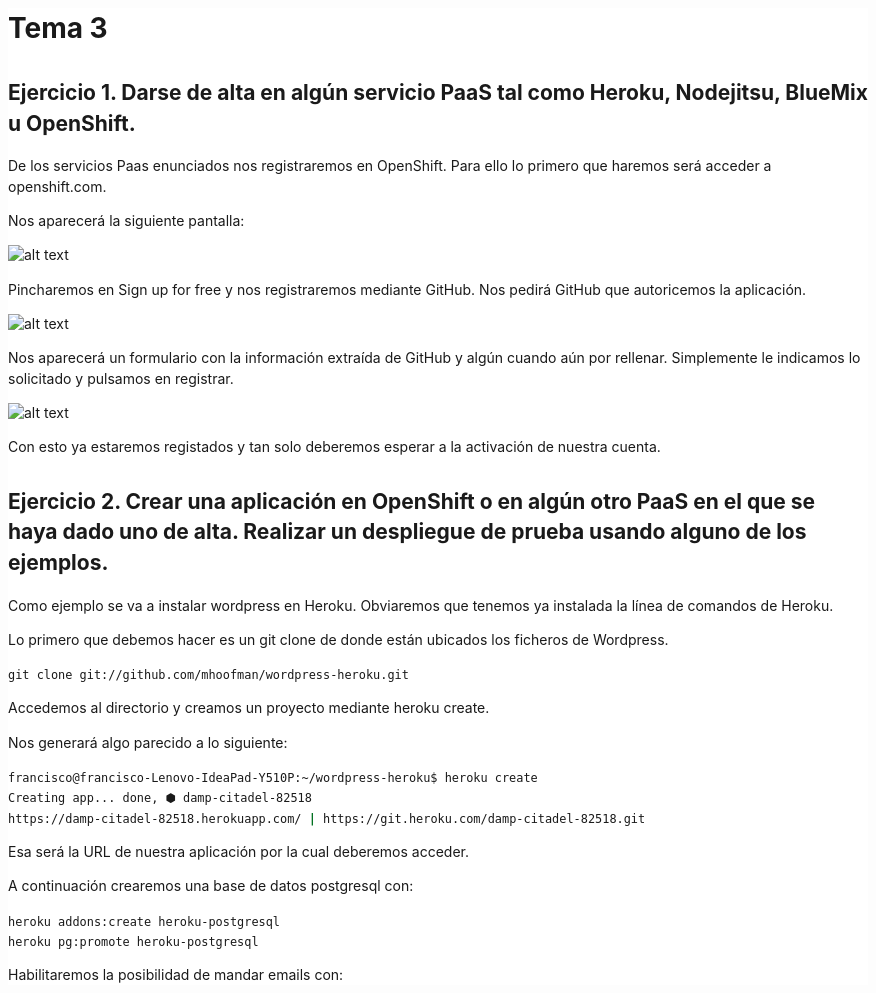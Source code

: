# Tema 3

## Ejercicio 1. Darse de alta en algún servicio PaaS tal como Heroku, Nodejitsu, BlueMix u OpenShift.

De los servicios Paas enunciados nos registraremos en OpenShift. Para ello lo primero
que haremos será acceder a openshift.com.

Nos aparecerá la siguiente pantalla:

![alt text](http://i67.tinypic.com/wv48lk.png)

Pincharemos en Sign up for free y nos registraremos mediante GitHub. Nos pedirá GitHub que
autoricemos la aplicación.

![alt text](http://i65.tinypic.com/29w92co.png)

Nos aparecerá un formulario con la información extraída de GitHub y algún cuando aún por
rellenar. Simplemente le indicamos lo solicitado y pulsamos en registrar.

![alt text](http://i67.tinypic.com/10elmba.png)

Con esto ya estaremos registados y tan solo deberemos esperar a la activación de nuestra
cuenta.


## Ejercicio 2. Crear una aplicación en OpenShift o en algún otro PaaS en el que se haya dado uno de alta. Realizar un despliegue de prueba usando alguno de los ejemplos.

Como ejemplo se va a instalar wordpress en Heroku. Obviaremos que tenemos ya instalada la línea
de comandos de Heroku.

Lo primero que debemos hacer es un git clone de donde están ubicados los ficheros de Wordpress.

```
git clone git://github.com/mhoofman/wordpress-heroku.git
```

Accedemos al directorio y creamos un proyecto mediante heroku create.

Nos generará algo parecido a lo siguiente:

```sh
francisco@francisco-Lenovo-IdeaPad-Y510P:~/wordpress-heroku$ heroku create
Creating app... done, ⬢ damp-citadel-82518
https://damp-citadel-82518.herokuapp.com/ | https://git.heroku.com/damp-citadel-82518.git

```
Esa será la URL de nuestra aplicación por la cual deberemos acceder.

A continuación crearemos una base de datos postgresql con:

```
heroku addons:create heroku-postgresql
heroku pg:promote heroku-postgresql
```
Habilitaremos la posibilidad de mandar emails con:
=-=-=
_Task objective_: The reply should repeat the data in full, exactly as given, and contain no pictures.

_Response below_:
Source code

:# Tema 3

## Ejercicio 1. Darse de alta en algún servicio PaaS tal como Heroku, Nodejitsu, BlueMix u OpenShift.

De los servicios Paas enunciados nos registraremos en OpenShift. Para ello lo primero
que haremos será acceder a openshift.com.

Nos aparecerá la siguiente pantalla:

![alt text](http://i67.tinypic.com/wv48lk.png)

Pincharemos en Sign up for free y nos registraremos mediante GitHub. Nos pedirá GitHub que
autoricemos la aplicación.

![alt text](http://i65.tinypic.com/29w92co.png)

Nos aparecerá un formulario con la información extraída de GitHub y algún cuando aún por
rellenar. Simplemente le indicamos lo solicitado y pulsamos en registrar.

![alt text](http://i67.tinypic.com/10elmba.png)

Con esto ya estaremos registados y tan solo deberemos esperar a la activación de nuestra
cuenta.


## Ejercicio 2. Crear una aplicación en OpenShift o en algún otro PaaS en el que se haya dado uno de alta. Realizar un despliegue de prueba usando alguno de los ejemplos.

Como ejemplo se va a instalar wordpress en Heroku. Obviaremos que tenemos ya instalada la línea
de comandos de Heroku.

Lo primero que debemos hacer es un git clone de donde están ubicados los ficheros de Wordpress.

```
git clone git://github.com/mhoofman/wordpress-heroku.git
```

Accedemos al directorio y creamos un proyecto mediante heroku create.

Nos generará algo parecido a lo siguiente:

```sh
francisco@francisco-Lenovo-IdeaPad-Y510P:~/wordpress-heroku$ heroku create
Creating app... done, ⬢ damp-citadel-82518
https://damp-citadel-82518.herokuapp.com/ | https://git.heroku.com/damp-citadel-82518.git

```
Esa será la URL de nuestra aplicación por la cual deberemos acceder.

A continuación crearemos una base de datos postgresql con:

```
heroku addons:create heroku-postgresql
heroku pg:promote heroku-postgresql
```
Habilitaremos la posibilidad de mandar emails con:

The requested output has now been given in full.